I just got off the phone with PSI and  even told her I used it once, she said that's okay as long as it's still in saleable condition.  OF COURSE IT IS!  yeeha!

So I'm going to pack it back up and make a swap.
That means I've got a few bucks left over for... shipping?
Dunno yet.
:biggrin:


----------



## seamus7227 (Jul 20, 2012)

i use one with tommy bars and thought i would like the barracuda better, but I have to say that i really have enjoyed mine. What was it about the barracuda that you didnt like? im taking notes cuz i always though by appearance that the barracuda(or those with similar "keys") were better.


----------



## watch_art (Jul 20, 2012)

THe key - I didn't like how rough it felt.  It didn't feel like a smooth turn and I could never get it tight enough.  I had the blank wobble loose a couple times.  
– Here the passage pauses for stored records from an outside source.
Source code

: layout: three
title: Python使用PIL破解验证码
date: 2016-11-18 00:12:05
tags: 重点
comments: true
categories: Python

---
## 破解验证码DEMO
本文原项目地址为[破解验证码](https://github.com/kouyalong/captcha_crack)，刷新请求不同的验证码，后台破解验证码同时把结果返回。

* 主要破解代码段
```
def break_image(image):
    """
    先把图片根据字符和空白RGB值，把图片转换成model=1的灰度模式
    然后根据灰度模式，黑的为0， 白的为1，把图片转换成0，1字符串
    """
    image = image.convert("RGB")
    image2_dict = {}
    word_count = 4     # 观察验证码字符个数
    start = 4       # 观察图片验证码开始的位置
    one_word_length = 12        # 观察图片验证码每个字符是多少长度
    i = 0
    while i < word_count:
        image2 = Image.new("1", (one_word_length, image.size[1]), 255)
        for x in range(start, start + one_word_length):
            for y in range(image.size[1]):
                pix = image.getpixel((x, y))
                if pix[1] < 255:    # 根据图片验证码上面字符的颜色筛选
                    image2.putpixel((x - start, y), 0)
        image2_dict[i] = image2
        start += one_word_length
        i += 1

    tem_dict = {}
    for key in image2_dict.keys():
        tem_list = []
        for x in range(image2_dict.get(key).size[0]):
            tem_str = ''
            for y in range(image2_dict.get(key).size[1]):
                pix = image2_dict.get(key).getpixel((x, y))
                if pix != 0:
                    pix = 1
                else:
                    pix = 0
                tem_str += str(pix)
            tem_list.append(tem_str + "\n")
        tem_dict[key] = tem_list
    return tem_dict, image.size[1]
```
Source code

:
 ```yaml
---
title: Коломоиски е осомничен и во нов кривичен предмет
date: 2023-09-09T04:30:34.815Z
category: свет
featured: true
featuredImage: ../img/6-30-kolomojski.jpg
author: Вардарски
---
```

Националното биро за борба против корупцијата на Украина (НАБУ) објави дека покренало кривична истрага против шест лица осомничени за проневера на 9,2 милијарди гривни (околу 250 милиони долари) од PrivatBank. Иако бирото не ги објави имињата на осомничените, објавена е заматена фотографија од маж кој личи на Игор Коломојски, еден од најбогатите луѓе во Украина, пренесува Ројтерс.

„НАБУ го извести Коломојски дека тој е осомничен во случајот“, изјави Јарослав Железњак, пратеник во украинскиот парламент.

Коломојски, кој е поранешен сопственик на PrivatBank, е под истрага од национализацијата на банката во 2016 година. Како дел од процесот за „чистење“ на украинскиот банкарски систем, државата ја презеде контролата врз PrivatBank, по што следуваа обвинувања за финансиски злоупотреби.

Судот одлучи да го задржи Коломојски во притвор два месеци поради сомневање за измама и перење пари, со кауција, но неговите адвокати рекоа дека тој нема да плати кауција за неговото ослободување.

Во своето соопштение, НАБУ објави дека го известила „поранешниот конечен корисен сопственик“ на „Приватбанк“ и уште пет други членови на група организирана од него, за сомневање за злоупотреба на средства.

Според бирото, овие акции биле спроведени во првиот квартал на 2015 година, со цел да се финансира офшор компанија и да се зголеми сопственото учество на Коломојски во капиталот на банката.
I only turned one piece with it (a section) and put it up after that.  It's easier to adjust a blank in the jaws with the tommy bar system - I can use my hand to adjust the jaws on the left while on the right I wobble the blank a bit to get it sort of straight until I can tighten it down.  I don't have to fidgit with that stupid key that doesn't even feel like it wants to engage with the gear.


----------



## The Penguin (Jul 20, 2012)

I've used that chuck before, I don't like it.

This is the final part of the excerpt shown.